To gratulacje!!! Musi być dobrze!
Ale wiem jak to jest z tym strachem.. U mnie minęło 13 dni od mojego ostatniego wpisu i chyba ten dzień o którym pisałam, ze kuło mnie w jajniku to był dzień owulacji i wszystko mi się przesunęło, a te objawy musiały być związane z owulacją. Akurat w ten dzień co kuło mnie w podbrzuszu poprzytulaliśmy się
Dziś powinien zacząć mi się okres.
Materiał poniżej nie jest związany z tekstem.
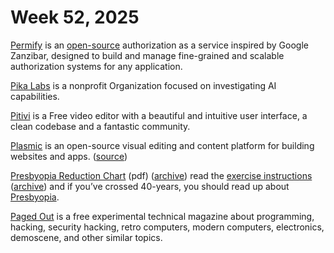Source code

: # Week 52, 2025

[Permify](https://permify.co) is an [open-source](https://github.com/Permify/permify) authorization as a service inspired by Google Zanzibar, designed to build and manage fine-grained and scalable authorization systems for any application.

[Pika Labs](https://pikalabs.org) is a nonprofit Organization focused on investigating AI capabilities.

[Pitivi](https://www.pitivi.org) is a Free video editor with a beautiful and intuitive user interface, a clean codebase and a fantastic community.

[Plasmic](https://www.plasmic.app) is an open-source visual editing and content platform for building websites and apps. ([source](https://github.com/plasmicapp/plasmic))

[Presbyopia Reduction Chart](http://www.robert-silverman.net/images/charten.pdf) (pdf) ([archive](https://archive.ph/aLzPC)) read the [exercise instructions](http://www.robert-silverman.net/presbeninst.htm) ([archive](https://archive.ph/YfDHi)) and if you’ve crossed 40-years, you should read up about [Presbyopia](https://en.wikipedia.org/wiki/Presbyopia).

[Paged Out](https://pagedout.institute) is a free experimental technical magazine about programming, hacking, security hacking, retro computers, modern computers, electronics, demoscene, and other similar topics.
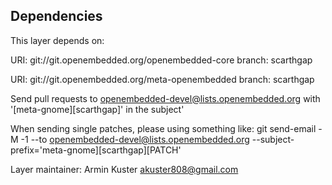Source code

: Dependencies
------------
This layer depends on:

URI: git://git.openembedded.org/openembedded-core
branch: scarthgap

URI: git://git.openembedded.org/meta-openembedded
branch: scarthgap

Send pull requests to openembedded-devel@lists.openembedded.org with '[meta-gnome][scarthgap]' in the subject'

When sending single patches, please using something like:
git send-email -M -1 --to openembedded-devel@lists.openembedded.org --subject-prefix='meta-gnome][scarthgap][PATCH'

Layer maintainer: Armin Kuster <akuster808@gmail.com>

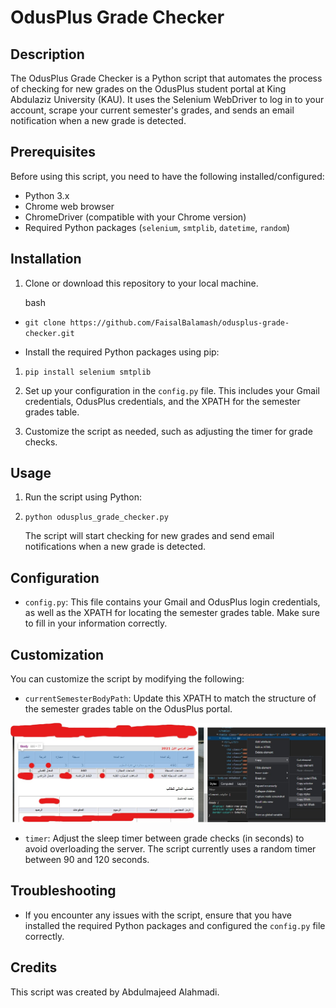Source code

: 
# OdusPlus Grade Checker

## Description

The OdusPlus Grade Checker is a Python script that automates the process of checking for new grades on the OdusPlus student portal at King Abdulaziz University (KAU). It uses the Selenium WebDriver to log in to your account, scrape your current semester's grades, and sends an email notification when a new grade is detected.

## Prerequisites

Before using this script, you need to have the following installed/configured:

-   Python 3.x
-   Chrome web browser
-   ChromeDriver (compatible with your Chrome version)
-   Required Python packages (`selenium`, `smtplib`, `datetime`, `random`)

## Installation

1.  Clone or download this repository to your local machine.
    
    bash
    

-   `git clone https://github.com/FaisalBalamash/odusplus-grade-checker.git` 
    
-   Install the required Python packages using pip:
    

1.  `pip install selenium smtplib` 
    
2.  Set up your configuration in the `config.py` file. This includes your Gmail credentials, OdusPlus credentials, and the XPATH for the semester grades table.
    
3.  Customize the script as needed, such as adjusting the timer for grade checks.
    

## Usage

1.  Run the script using Python:
    

1.  `python odusplus_grade_checker.py` 
    
    The script will start checking for new grades and send email notifications when a new grade is detected.
    

## Configuration

-   `config.py`: This file contains your Gmail and OdusPlus login credentials, as well as the XPATH for locating the semester grades table. Make sure to fill in your information correctly.

## Customization

You can customize the script by modifying the following:

-   `currentSemesterBodyPath`: Update this XPATH to match the structure of the semester grades table on the OdusPlus portal.

![Screenshot](XPath.jpg)

-   `timer`: Adjust the sleep timer between grade checks (in seconds) to avoid overloading the server. The script currently uses a random timer between 90 and 120 seconds.
    

## Troubleshooting

-   If you encounter any issues with the script, ensure that you have installed the required Python packages and configured the `config.py` file correctly.

## Credits

This script was created by Abdulmajeed Alahmadi.

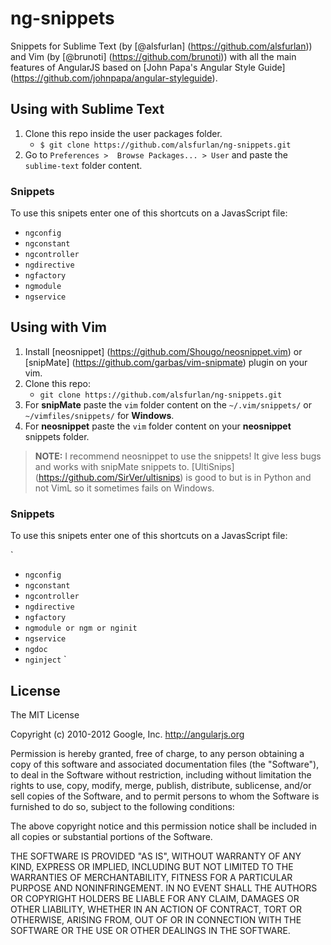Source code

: # ng-snippets

Snippets for Sublime Text (by [@alsfurlan] (https://github.com/alsfurlan)) and Vim (by [@brunoti] (https://github.com/brunoti)) with all the main features of AngularJS based on [John Papa's Angular Style Guide] (https://github.com/johnpapa/angular-styleguide).

## Using with Sublime Text

1. Clone this repo inside the user packages folder.  
    - `$ git clone https://github.com/alsfurlan/ng-snippets.git`
2. Go to `Preferences >  Browse Packages... > User` and paste the `sublime-text` folder content.

### Snippets
To use this snipets enter one of this shortcuts on a JavasScript file:


- `ngconfig`
- `ngconstant`  
- `ngcontroller`
- `ngdirective`  
- `ngfactory`
- `ngmodule`
- `ngservice`  


## Using with Vim

1. Install [neosnippet] (https://github.com/Shougo/neosnippet.vim) or [snipMate] (https://github.com/garbas/vim-snipmate) plugin on your vim.
2. Clone this repo:  
    - `git clone https://github.com/alsfurlan/ng-snippets.git`
3. For **snipMate** paste the `vim` folder content on the `~/.vim/snippets/` or `~/vimfiles/snippets/` for **Windows**.
4. For **neosnippet** paste the `vim` folder content on your **neosnippet** snippets folder.

> **NOTE:** I recommend neosnippet to use the snippets! It give less bugs and works with snipMate snippets to. [UltiSnips] (https://github.com/SirVer/ultisnips) is good to but is in Python and not VimL so it sometimes fails on Windows. 

### Snippets
To use this snipets enter one of this shortcuts on a JavasScript file:

`
- `ngconfig`
- `ngconstant`  
- `ngcontroller`
- `ngdirective`  
- `ngfactory`
- `ngmodule or ngm or nginit`
- `ngservice`
- `ngdoc`
- `nginject`
`

## License

The MIT License

Copyright (c) 2010-2012 Google, Inc. http://angularjs.org

Permission is hereby granted, free of charge, to any person obtaining a copy
of this software and associated documentation files (the "Software"), to deal
in the Software without restriction, including without limitation the rights
to use, copy, modify, merge, publish, distribute, sublicense, and/or sell
copies of the Software, and to permit persons to whom the Software is
furnished to do so, subject to the following conditions:

The above copyright notice and this permission notice shall be included in
all copies or substantial portions of the Software.

THE SOFTWARE IS PROVIDED "AS IS", WITHOUT WARRANTY OF ANY KIND, EXPRESS OR
IMPLIED, INCLUDING BUT NOT LIMITED TO THE WARRANTIES OF MERCHANTABILITY,
FITNESS FOR A PARTICULAR PURPOSE AND NONINFRINGEMENT. IN NO EVENT SHALL THE
AUTHORS OR COPYRIGHT HOLDERS BE LIABLE FOR ANY CLAIM, DAMAGES OR OTHER
LIABILITY, WHETHER IN AN ACTION OF CONTRACT, TORT OR OTHERWISE, ARISING FROM,
OUT OF OR IN CONNECTION WITH THE SOFTWARE OR THE USE OR OTHER DEALINGS IN
THE SOFTWARE.
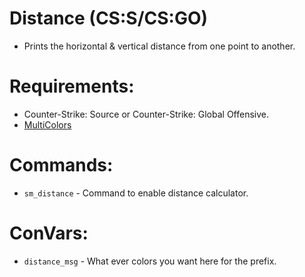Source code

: # Distance (CS:S/CS:GO)
* Prints the horizontal & vertical distance from one point to another.
 
# Requirements:
* Counter-Strike: Source or Counter-Strike: Global Offensive.
* [MultiColors](https://forums.alliedmods.net/showthread.php?t=247770)

# Commands:
* `sm_distance` - Command to enable distance calculator.

# ConVars:
* `distance_msg` - What ever colors you want here for the prefix.
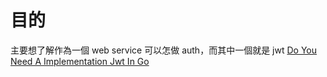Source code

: # 目的
主要想了解作為一個 web service 可以怎做 auth，而其中一個就是 jwt
[Do You Need A Implementation Jwt In Go](https://towardsdev.com/do-you-need-a-implementation-jwt-in-go-golang-d9a88bf5fe40)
Od dwóch dni mam brązowe plamienia, mocno bolą mnie piersi, pojawiły się na nich delikatnie widoczne żyłki i bolą mnie całe plecy. Dziś rano zrobiłam sobie test ten super czuły pink i wyszedł negatywny, ale nie dałam za wygraną i pojechałam od razu zrobić betę i wyszło mi 17,4 mlU
W poniedziałek idę zrobić powtórzenie badania, przy okazji zbadam poziom progesteronu i TSH. Nie chce się nastawiać, ale mam nadzieję, że wszystko będzie ok i okaże się, że jestem faktycznie w ciąży. W poprzednią sobotę byłam u ginekologa- tydzień po owulacji. Powiedział, że wszystko jest w normie, bo widać, że była owulacja i jest ciałko żółte i że niedługo powinien zacząć się okres. Zakładam, że było za wcześnie, żeby cokolwiek zobaczył.